Here's a few words penned last Saturday: Last few days have been pretty relaxed actually. On Tuesday night we visited our friends Rick and Naomi Coleman of Southern Cross Permaculture Institute for dinner. Later on Fern Okerby from Apollo Bay visited to see what we've been up to and on Wednesday we showed her around and stewed some apples. She also possibly identified our existing large late-season apple for us: Stewart Seedling. On Thursday we went to a talk by Sally Fallon, author of Nourishing Traditions, and that was interesting. She reckons we should eat more butter, bone broths, ferments, organ meats and stuff like that. If we do, apparently our children will be more likely to have full round faces and a straight set of healthy teeth. It's been raining and the cover crops are all doing great and the swales are accumulating long puddles of water up to about 10 metres long. Rick tells us we're due for more rain so I look forward to that magical moment when the swales and dam fill and overflow. On Friday I sowed more cover crops (lucerne, red clover and white clover) on the backyard swales, the area below the diversion drain that has the drain spoil spread over it by the bobcat and the new swale coming off the goose pond. Oh yeah, our mate Adam has started a sort of companion blog - check it out at http://www.milkingtherooster.neopeasant.com
Oh, by the way, Fern the apple whiz recommended Freyburgh as a mid-season good eating apple from NZ and Devonshire Quarrenden from England 1678 as a good eating apple and sweet green coppin as a good cider apple.
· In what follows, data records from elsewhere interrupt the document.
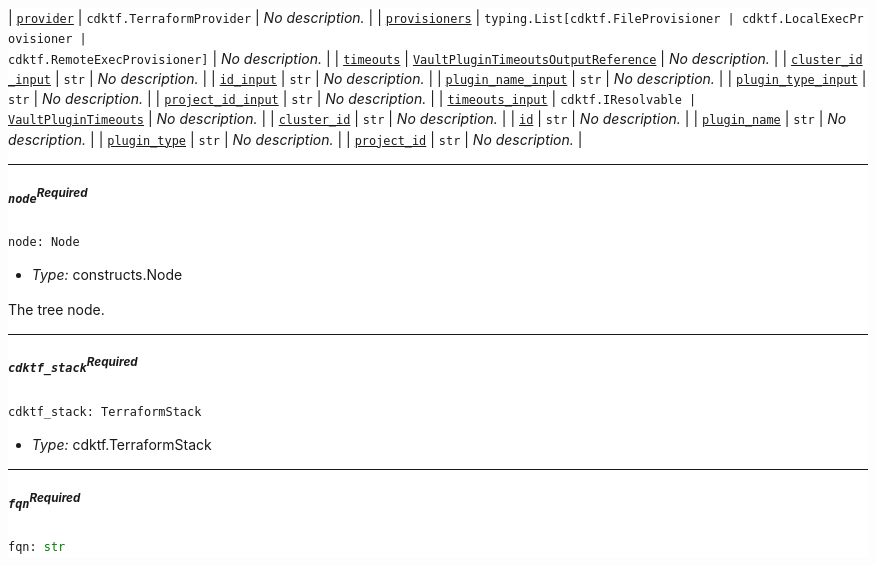 | <code><a href="#@cdktf/provider-hcp.vaultPlugin.VaultPlugin.property.provider">provider</a></code> | <code>cdktf.TerraformProvider</code> | *No description.* |
| <code><a href="#@cdktf/provider-hcp.vaultPlugin.VaultPlugin.property.provisioners">provisioners</a></code> | <code>typing.List[cdktf.FileProvisioner \| cdktf.LocalExecProvisioner \| cdktf.RemoteExecProvisioner]</code> | *No description.* |
| <code><a href="#@cdktf/provider-hcp.vaultPlugin.VaultPlugin.property.timeouts">timeouts</a></code> | <code><a href="#@cdktf/provider-hcp.vaultPlugin.VaultPluginTimeoutsOutputReference">VaultPluginTimeoutsOutputReference</a></code> | *No description.* |
| <code><a href="#@cdktf/provider-hcp.vaultPlugin.VaultPlugin.property.clusterIdInput">cluster_id_input</a></code> | <code>str</code> | *No description.* |
| <code><a href="#@cdktf/provider-hcp.vaultPlugin.VaultPlugin.property.idInput">id_input</a></code> | <code>str</code> | *No description.* |
| <code><a href="#@cdktf/provider-hcp.vaultPlugin.VaultPlugin.property.pluginNameInput">plugin_name_input</a></code> | <code>str</code> | *No description.* |
| <code><a href="#@cdktf/provider-hcp.vaultPlugin.VaultPlugin.property.pluginTypeInput">plugin_type_input</a></code> | <code>str</code> | *No description.* |
| <code><a href="#@cdktf/provider-hcp.vaultPlugin.VaultPlugin.property.projectIdInput">project_id_input</a></code> | <code>str</code> | *No description.* |
| <code><a href="#@cdktf/provider-hcp.vaultPlugin.VaultPlugin.property.timeoutsInput">timeouts_input</a></code> | <code>cdktf.IResolvable \| <a href="#@cdktf/provider-hcp.vaultPlugin.VaultPluginTimeouts">VaultPluginTimeouts</a></code> | *No description.* |
| <code><a href="#@cdktf/provider-hcp.vaultPlugin.VaultPlugin.property.clusterId">cluster_id</a></code> | <code>str</code> | *No description.* |
| <code><a href="#@cdktf/provider-hcp.vaultPlugin.VaultPlugin.property.id">id</a></code> | <code>str</code> | *No description.* |
| <code><a href="#@cdktf/provider-hcp.vaultPlugin.VaultPlugin.property.pluginName">plugin_name</a></code> | <code>str</code> | *No description.* |
| <code><a href="#@cdktf/provider-hcp.vaultPlugin.VaultPlugin.property.pluginType">plugin_type</a></code> | <code>str</code> | *No description.* |
| <code><a href="#@cdktf/provider-hcp.vaultPlugin.VaultPlugin.property.projectId">project_id</a></code> | <code>str</code> | *No description.* |

---

##### `node`<sup>Required</sup> <a name="node" id="@cdktf/provider-hcp.vaultPlugin.VaultPlugin.property.node"></a>

```python
node: Node
```

- *Type:* constructs.Node

The tree node.

---

##### `cdktf_stack`<sup>Required</sup> <a name="cdktf_stack" id="@cdktf/provider-hcp.vaultPlugin.VaultPlugin.property.cdktfStack"></a>

```python
cdktf_stack: TerraformStack
```

- *Type:* cdktf.TerraformStack

---

##### `fqn`<sup>Required</sup> <a name="fqn" id="@cdktf/provider-hcp.vaultPlugin.VaultPlugin.property.fqn"></a>

```python
fqn: str
```
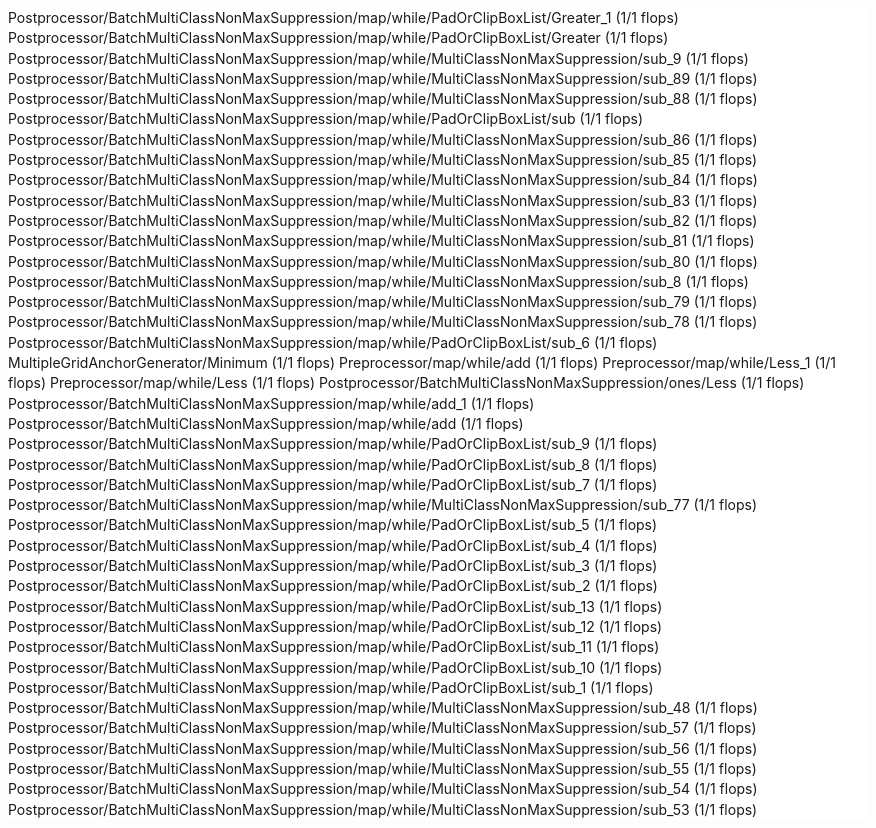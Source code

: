   Postprocessor/BatchMultiClassNonMaxSuppression/map/while/PadOrClipBoxList/Greater_1 (1/1 flops)
  Postprocessor/BatchMultiClassNonMaxSuppression/map/while/PadOrClipBoxList/Greater (1/1 flops)
  Postprocessor/BatchMultiClassNonMaxSuppression/map/while/MultiClassNonMaxSuppression/sub_9 (1/1 flops)
  Postprocessor/BatchMultiClassNonMaxSuppression/map/while/MultiClassNonMaxSuppression/sub_89 (1/1 flops)
  Postprocessor/BatchMultiClassNonMaxSuppression/map/while/MultiClassNonMaxSuppression/sub_88 (1/1 flops)
  Postprocessor/BatchMultiClassNonMaxSuppression/map/while/PadOrClipBoxList/sub (1/1 flops)
  Postprocessor/BatchMultiClassNonMaxSuppression/map/while/MultiClassNonMaxSuppression/sub_86 (1/1 flops)
  Postprocessor/BatchMultiClassNonMaxSuppression/map/while/MultiClassNonMaxSuppression/sub_85 (1/1 flops)
  Postprocessor/BatchMultiClassNonMaxSuppression/map/while/MultiClassNonMaxSuppression/sub_84 (1/1 flops)
  Postprocessor/BatchMultiClassNonMaxSuppression/map/while/MultiClassNonMaxSuppression/sub_83 (1/1 flops)
  Postprocessor/BatchMultiClassNonMaxSuppression/map/while/MultiClassNonMaxSuppression/sub_82 (1/1 flops)
  Postprocessor/BatchMultiClassNonMaxSuppression/map/while/MultiClassNonMaxSuppression/sub_81 (1/1 flops)
  Postprocessor/BatchMultiClassNonMaxSuppression/map/while/MultiClassNonMaxSuppression/sub_80 (1/1 flops)
  Postprocessor/BatchMultiClassNonMaxSuppression/map/while/MultiClassNonMaxSuppression/sub_8 (1/1 flops)
  Postprocessor/BatchMultiClassNonMaxSuppression/map/while/MultiClassNonMaxSuppression/sub_79 (1/1 flops)
  Postprocessor/BatchMultiClassNonMaxSuppression/map/while/MultiClassNonMaxSuppression/sub_78 (1/1 flops)
  Postprocessor/BatchMultiClassNonMaxSuppression/map/while/PadOrClipBoxList/sub_6 (1/1 flops)
  MultipleGridAnchorGenerator/Minimum (1/1 flops)
  Preprocessor/map/while/add (1/1 flops)
  Preprocessor/map/while/Less_1 (1/1 flops)
  Preprocessor/map/while/Less (1/1 flops)
  Postprocessor/BatchMultiClassNonMaxSuppression/ones/Less (1/1 flops)
  Postprocessor/BatchMultiClassNonMaxSuppression/map/while/add_1 (1/1 flops)
  Postprocessor/BatchMultiClassNonMaxSuppression/map/while/add (1/1 flops)
  Postprocessor/BatchMultiClassNonMaxSuppression/map/while/PadOrClipBoxList/sub_9 (1/1 flops)
  Postprocessor/BatchMultiClassNonMaxSuppression/map/while/PadOrClipBoxList/sub_8 (1/1 flops)
  Postprocessor/BatchMultiClassNonMaxSuppression/map/while/PadOrClipBoxList/sub_7 (1/1 flops)
  Postprocessor/BatchMultiClassNonMaxSuppression/map/while/MultiClassNonMaxSuppression/sub_77 (1/1 flops)
  Postprocessor/BatchMultiClassNonMaxSuppression/map/while/PadOrClipBoxList/sub_5 (1/1 flops)
  Postprocessor/BatchMultiClassNonMaxSuppression/map/while/PadOrClipBoxList/sub_4 (1/1 flops)
  Postprocessor/BatchMultiClassNonMaxSuppression/map/while/PadOrClipBoxList/sub_3 (1/1 flops)
  Postprocessor/BatchMultiClassNonMaxSuppression/map/while/PadOrClipBoxList/sub_2 (1/1 flops)
  Postprocessor/BatchMultiClassNonMaxSuppression/map/while/PadOrClipBoxList/sub_13 (1/1 flops)
  Postprocessor/BatchMultiClassNonMaxSuppression/map/while/PadOrClipBoxList/sub_12 (1/1 flops)
  Postprocessor/BatchMultiClassNonMaxSuppression/map/while/PadOrClipBoxList/sub_11 (1/1 flops)
  Postprocessor/BatchMultiClassNonMaxSuppression/map/while/PadOrClipBoxList/sub_10 (1/1 flops)
  Postprocessor/BatchMultiClassNonMaxSuppression/map/while/PadOrClipBoxList/sub_1 (1/1 flops)
  Postprocessor/BatchMultiClassNonMaxSuppression/map/while/MultiClassNonMaxSuppression/sub_48 (1/1 flops)
  Postprocessor/BatchMultiClassNonMaxSuppression/map/while/MultiClassNonMaxSuppression/sub_57 (1/1 flops)
  Postprocessor/BatchMultiClassNonMaxSuppression/map/while/MultiClassNonMaxSuppression/sub_56 (1/1 flops)
  Postprocessor/BatchMultiClassNonMaxSuppression/map/while/MultiClassNonMaxSuppression/sub_55 (1/1 flops)
  Postprocessor/BatchMultiClassNonMaxSuppression/map/while/MultiClassNonMaxSuppression/sub_54 (1/1 flops)
  Postprocessor/BatchMultiClassNonMaxSuppression/map/while/MultiClassNonMaxSuppression/sub_53 (1/1 flops)
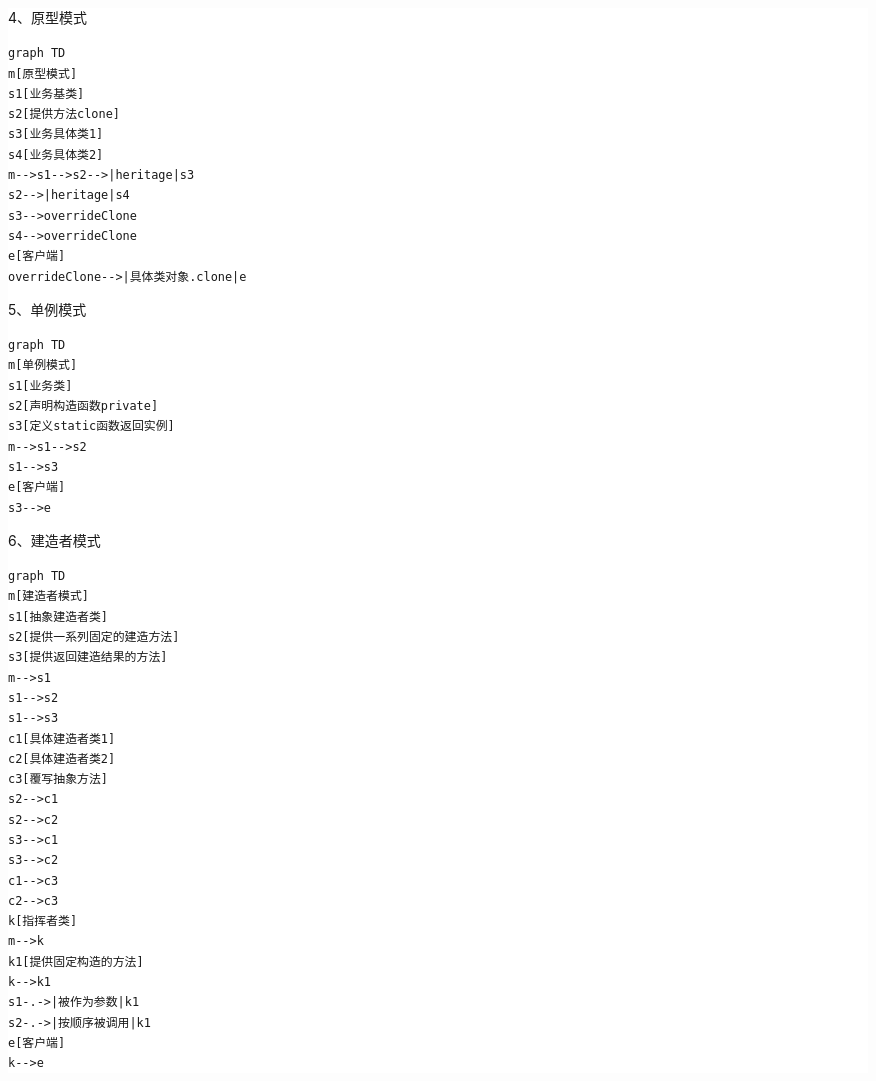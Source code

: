 4、原型模式

```mermaid
graph TD
m[原型模式]
s1[业务基类]
s2[提供方法clone]
s3[业务具体类1]
s4[业务具体类2]
m-->s1-->s2-->|heritage|s3
s2-->|heritage|s4
s3-->overrideClone
s4-->overrideClone
e[客户端]
overrideClone-->|具体类对象.clone|e
```

5、单例模式

```mermaid
graph TD
m[单例模式]
s1[业务类]
s2[声明构造函数private]
s3[定义static函数返回实例]
m-->s1-->s2
s1-->s3
e[客户端]
s3-->e
```

6、建造者模式

```mermaid
graph TD
m[建造者模式]
s1[抽象建造者类]
s2[提供一系列固定的建造方法]
s3[提供返回建造结果的方法]
m-->s1
s1-->s2
s1-->s3
c1[具体建造者类1]
c2[具体建造者类2]
c3[覆写抽象方法]
s2-->c1
s2-->c2
s3-->c1
s3-->c2
c1-->c3
c2-->c3
k[指挥者类]
m-->k
k1[提供固定构造的方法]
k-->k1
s1-.->|被作为参数|k1
s2-.->|按顺序被调用|k1
e[客户端]
k-->e
```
And here's a catch up for today: Yesterday Cam, Carey and I cruised down from Melbourne in the pano (panel van). We picked up a 200-litre barrel for brewing compost tea from Carey's place, a pile of daffodil bulbs and Cam's clear pipe for finding levels from Kim's house, and three bare-rooted fruit trees (plumcot, nectarine (Firebrite) and nashi (Shinsui)) and a bunch of ground covers (prostrate rosemary, myoporum, sea daisy). Hannah from the last Southern Cross PDC and Bill and Di are down too so there's lots of energy here this week. Today Cam and I dug in the diversion drain / spillway on the bottom of the two swales in the north eastern corner while Hannah planted tagasaste into the mounds. We (mainly Bill, Di, Hannah and Cam) sowed a cover crop (red, white & subclover, lucerne, barrel medic, oats) into the top swale in that corner and planted about 80 casuarinas continuing the same windbreak pattern down the eastern boundary. I picked up a ute-load of firewood whilst the paddocks were dry enough to do so. Carey's been masterminding the house water situation and cleaning out the tank above the cubby house, God bless him. Bill and Di planted the three new fruit trees and that was cool. Planting the first food-producing trees into swale mounds.
Okay, over and out,
Cam raking around the goose pond.
The cover crops creeping up to seize the swales.
The first fruit tree goes into the mound of one of the orchard swales!
Glying the little dam below the spring dam with fresh cowshit from next door.
We laid it down then covered it with cardboard to get it fermenting. The idea comes from Mollison's designer's manual.
Can and Dan preserving apples with Rick's cool corer-peeler gismo.
A swale with some rather long puddles during recent rain. Bodes well for levelness, what.
We have a swan and its babies living in our dam!
Collecting the cow poo for glying from the dairy farmer next door. He reckons we can have an unlimited supply if we want it!